*RECORDS FOR THE EXERCISE:*

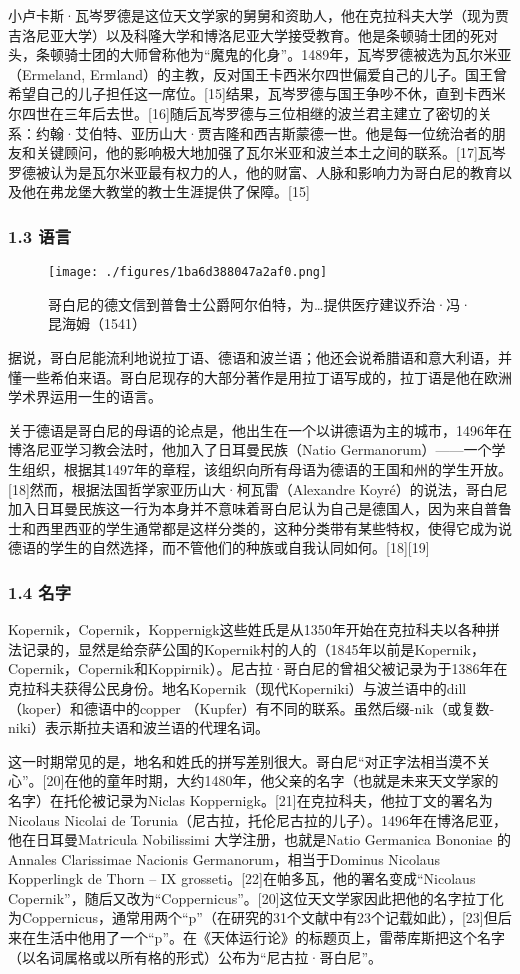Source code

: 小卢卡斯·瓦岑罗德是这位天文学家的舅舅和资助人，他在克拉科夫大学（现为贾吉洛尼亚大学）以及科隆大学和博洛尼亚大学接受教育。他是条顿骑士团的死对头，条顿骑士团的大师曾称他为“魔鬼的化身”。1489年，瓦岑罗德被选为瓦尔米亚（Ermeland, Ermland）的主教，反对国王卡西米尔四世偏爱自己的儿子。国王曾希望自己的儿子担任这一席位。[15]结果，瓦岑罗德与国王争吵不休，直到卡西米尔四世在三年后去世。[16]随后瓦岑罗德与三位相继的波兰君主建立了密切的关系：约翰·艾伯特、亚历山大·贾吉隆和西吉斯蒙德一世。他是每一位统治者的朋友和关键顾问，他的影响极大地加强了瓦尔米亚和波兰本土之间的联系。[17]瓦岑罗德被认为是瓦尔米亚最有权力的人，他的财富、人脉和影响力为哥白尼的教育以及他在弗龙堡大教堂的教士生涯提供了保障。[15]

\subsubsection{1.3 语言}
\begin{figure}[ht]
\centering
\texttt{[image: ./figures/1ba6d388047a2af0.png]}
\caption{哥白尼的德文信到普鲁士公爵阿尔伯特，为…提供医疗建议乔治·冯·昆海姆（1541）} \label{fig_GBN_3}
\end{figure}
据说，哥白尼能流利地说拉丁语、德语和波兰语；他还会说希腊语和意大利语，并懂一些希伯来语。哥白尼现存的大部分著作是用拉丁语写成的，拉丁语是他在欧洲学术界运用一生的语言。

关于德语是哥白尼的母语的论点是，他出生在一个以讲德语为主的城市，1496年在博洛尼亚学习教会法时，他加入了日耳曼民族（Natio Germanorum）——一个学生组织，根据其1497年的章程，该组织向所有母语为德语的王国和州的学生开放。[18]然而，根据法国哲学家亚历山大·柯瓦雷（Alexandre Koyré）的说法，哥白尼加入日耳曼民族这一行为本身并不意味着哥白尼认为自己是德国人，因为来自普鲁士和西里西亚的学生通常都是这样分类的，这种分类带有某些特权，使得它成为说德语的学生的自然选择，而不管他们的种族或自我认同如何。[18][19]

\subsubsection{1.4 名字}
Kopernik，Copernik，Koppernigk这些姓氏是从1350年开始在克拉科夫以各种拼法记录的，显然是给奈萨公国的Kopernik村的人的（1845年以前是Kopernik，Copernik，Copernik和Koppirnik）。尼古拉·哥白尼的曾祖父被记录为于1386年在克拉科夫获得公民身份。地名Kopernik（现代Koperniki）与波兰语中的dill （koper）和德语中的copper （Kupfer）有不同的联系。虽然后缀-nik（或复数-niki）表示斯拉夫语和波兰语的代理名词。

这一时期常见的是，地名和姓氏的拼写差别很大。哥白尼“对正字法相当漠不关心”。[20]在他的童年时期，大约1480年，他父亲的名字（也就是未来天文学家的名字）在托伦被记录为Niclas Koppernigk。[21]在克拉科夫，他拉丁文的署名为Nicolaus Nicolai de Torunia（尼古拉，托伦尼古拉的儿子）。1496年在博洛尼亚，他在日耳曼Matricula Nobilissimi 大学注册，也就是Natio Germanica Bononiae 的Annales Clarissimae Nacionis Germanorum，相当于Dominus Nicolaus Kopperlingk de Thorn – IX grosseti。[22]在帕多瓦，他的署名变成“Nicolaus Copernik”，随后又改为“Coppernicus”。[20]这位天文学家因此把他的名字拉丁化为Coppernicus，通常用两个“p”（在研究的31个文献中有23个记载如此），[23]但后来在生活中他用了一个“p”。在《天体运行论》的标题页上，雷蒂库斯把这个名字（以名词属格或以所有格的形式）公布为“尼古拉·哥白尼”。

--

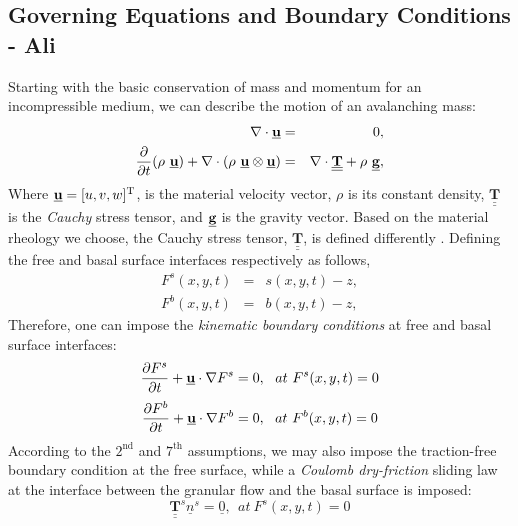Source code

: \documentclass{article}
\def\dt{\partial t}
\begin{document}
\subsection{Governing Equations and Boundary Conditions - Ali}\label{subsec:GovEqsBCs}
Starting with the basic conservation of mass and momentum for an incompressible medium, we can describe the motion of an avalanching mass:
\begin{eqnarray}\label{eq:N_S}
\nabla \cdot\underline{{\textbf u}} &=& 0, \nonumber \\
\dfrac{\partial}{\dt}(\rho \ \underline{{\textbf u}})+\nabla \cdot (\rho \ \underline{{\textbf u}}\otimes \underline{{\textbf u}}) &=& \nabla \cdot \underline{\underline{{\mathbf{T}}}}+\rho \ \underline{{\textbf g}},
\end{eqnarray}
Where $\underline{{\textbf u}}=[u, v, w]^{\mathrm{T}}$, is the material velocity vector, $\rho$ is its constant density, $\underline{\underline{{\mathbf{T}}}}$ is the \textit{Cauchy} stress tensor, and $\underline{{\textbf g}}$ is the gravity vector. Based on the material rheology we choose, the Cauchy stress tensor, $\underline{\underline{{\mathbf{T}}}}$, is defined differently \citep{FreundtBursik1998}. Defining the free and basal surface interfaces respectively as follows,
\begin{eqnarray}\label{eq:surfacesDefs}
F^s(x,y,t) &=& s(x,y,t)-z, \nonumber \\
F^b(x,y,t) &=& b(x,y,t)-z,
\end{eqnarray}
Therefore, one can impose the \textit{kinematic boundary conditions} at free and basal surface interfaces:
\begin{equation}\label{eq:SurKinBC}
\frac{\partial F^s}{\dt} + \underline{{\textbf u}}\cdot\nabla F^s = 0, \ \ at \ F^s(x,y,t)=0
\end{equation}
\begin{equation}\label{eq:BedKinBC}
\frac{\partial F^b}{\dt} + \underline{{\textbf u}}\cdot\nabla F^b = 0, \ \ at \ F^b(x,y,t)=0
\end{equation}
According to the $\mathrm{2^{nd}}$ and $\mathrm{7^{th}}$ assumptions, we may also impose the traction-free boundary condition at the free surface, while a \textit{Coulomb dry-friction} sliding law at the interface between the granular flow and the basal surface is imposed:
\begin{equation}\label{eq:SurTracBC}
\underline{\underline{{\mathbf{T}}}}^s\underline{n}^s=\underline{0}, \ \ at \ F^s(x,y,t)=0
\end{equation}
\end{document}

*TASK TO COMPLETE:* Go through the listing above line by line and state how many lines include the string "mathrm". Write only the number.

*WORKED SOLUTION:* 2